(Supplied information begins)

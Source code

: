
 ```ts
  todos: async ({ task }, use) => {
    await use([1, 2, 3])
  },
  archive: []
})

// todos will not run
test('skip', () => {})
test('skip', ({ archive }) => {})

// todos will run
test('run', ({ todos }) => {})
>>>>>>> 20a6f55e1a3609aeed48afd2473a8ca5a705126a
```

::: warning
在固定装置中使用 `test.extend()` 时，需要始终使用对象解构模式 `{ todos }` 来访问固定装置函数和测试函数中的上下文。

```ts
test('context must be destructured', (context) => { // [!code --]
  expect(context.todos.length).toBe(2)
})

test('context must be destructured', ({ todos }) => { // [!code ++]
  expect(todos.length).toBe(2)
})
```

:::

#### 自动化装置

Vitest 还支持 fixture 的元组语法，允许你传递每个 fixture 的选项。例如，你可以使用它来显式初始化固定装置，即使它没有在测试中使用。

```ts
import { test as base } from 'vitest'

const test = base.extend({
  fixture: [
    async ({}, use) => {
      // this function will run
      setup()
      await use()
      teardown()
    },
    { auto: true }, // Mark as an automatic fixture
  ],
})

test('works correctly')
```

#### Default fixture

(Supplied information ends)
(Supplied information begins)

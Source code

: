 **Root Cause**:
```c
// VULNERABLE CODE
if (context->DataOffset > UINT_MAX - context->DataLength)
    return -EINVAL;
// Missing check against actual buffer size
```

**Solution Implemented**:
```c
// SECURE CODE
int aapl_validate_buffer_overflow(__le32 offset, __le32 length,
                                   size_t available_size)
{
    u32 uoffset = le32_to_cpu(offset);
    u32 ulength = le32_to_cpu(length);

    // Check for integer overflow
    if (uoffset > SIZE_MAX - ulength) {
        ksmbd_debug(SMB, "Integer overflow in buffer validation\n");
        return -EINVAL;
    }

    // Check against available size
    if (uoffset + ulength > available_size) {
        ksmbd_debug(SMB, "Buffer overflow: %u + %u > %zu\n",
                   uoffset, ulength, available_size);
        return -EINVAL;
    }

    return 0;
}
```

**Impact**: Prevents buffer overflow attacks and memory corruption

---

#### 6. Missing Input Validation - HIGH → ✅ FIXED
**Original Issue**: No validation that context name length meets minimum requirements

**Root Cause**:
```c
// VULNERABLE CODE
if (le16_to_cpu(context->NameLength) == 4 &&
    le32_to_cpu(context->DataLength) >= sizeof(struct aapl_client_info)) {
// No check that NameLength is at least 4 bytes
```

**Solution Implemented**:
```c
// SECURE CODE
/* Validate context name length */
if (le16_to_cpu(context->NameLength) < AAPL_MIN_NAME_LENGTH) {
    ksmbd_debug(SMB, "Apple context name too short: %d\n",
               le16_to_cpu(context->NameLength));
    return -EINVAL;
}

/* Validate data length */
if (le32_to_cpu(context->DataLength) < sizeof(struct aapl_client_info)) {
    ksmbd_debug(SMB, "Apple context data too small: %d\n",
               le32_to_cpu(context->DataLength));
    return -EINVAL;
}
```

(Supplied information ends)
(Supplied information begins)

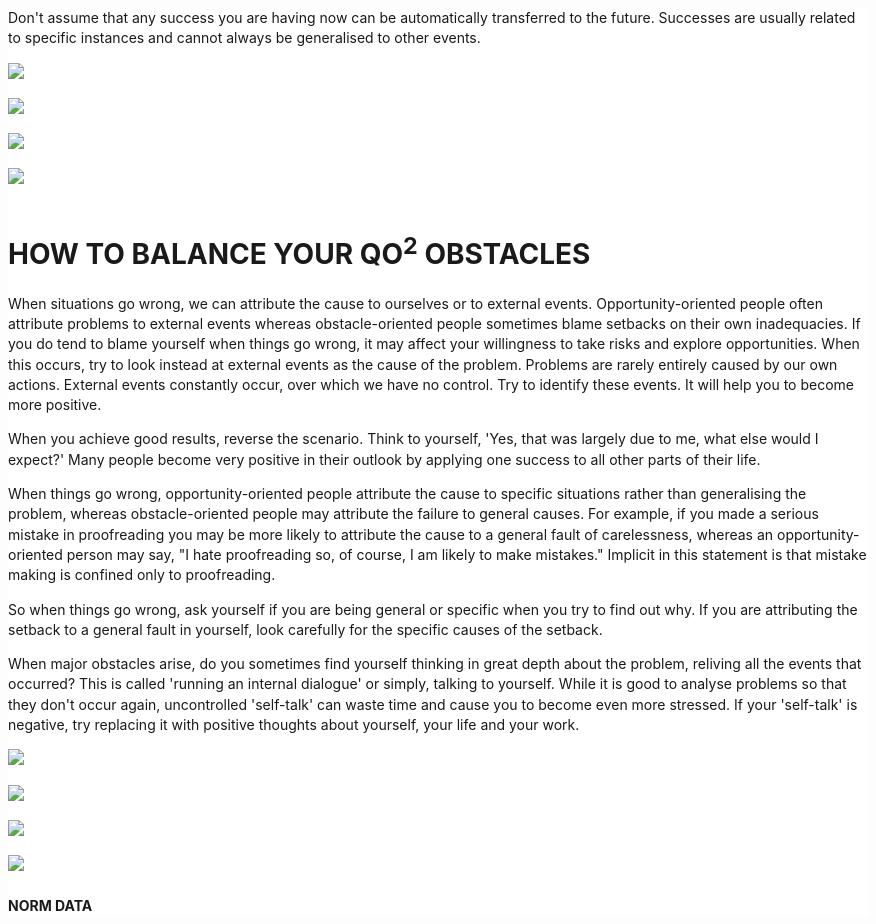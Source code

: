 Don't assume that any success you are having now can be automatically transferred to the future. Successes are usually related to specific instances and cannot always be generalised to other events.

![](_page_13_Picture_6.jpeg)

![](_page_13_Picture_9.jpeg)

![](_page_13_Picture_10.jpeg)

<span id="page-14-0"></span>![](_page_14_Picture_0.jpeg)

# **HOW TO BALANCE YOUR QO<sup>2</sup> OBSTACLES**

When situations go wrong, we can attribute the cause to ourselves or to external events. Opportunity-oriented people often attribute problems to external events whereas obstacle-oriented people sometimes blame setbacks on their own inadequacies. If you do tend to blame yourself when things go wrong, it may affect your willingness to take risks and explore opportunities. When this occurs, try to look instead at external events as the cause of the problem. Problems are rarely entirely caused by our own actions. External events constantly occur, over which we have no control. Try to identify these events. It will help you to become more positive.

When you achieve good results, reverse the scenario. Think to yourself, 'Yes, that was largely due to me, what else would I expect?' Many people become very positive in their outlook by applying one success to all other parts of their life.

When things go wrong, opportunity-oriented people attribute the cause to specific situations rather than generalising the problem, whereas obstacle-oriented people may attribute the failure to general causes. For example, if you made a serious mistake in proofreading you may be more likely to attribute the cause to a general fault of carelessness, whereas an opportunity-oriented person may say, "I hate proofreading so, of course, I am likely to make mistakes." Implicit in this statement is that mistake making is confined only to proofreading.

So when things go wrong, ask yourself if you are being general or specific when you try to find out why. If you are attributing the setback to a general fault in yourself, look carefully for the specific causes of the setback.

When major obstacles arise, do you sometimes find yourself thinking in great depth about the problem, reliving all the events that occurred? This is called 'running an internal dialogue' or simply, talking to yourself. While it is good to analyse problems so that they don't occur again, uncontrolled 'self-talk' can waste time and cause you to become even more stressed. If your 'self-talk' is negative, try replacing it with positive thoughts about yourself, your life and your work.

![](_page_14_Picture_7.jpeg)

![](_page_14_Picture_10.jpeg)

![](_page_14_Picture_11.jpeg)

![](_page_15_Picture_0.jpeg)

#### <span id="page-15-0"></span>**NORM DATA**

(Supplied information ends)

* **Work required**
Reproduce each line of the records in which "destructured" appears.

* **Answer to this problem**
test('context must be destructured', (context) => { // [!code --]
test('context must be destructured', ({ todos }) => { // [!code ++]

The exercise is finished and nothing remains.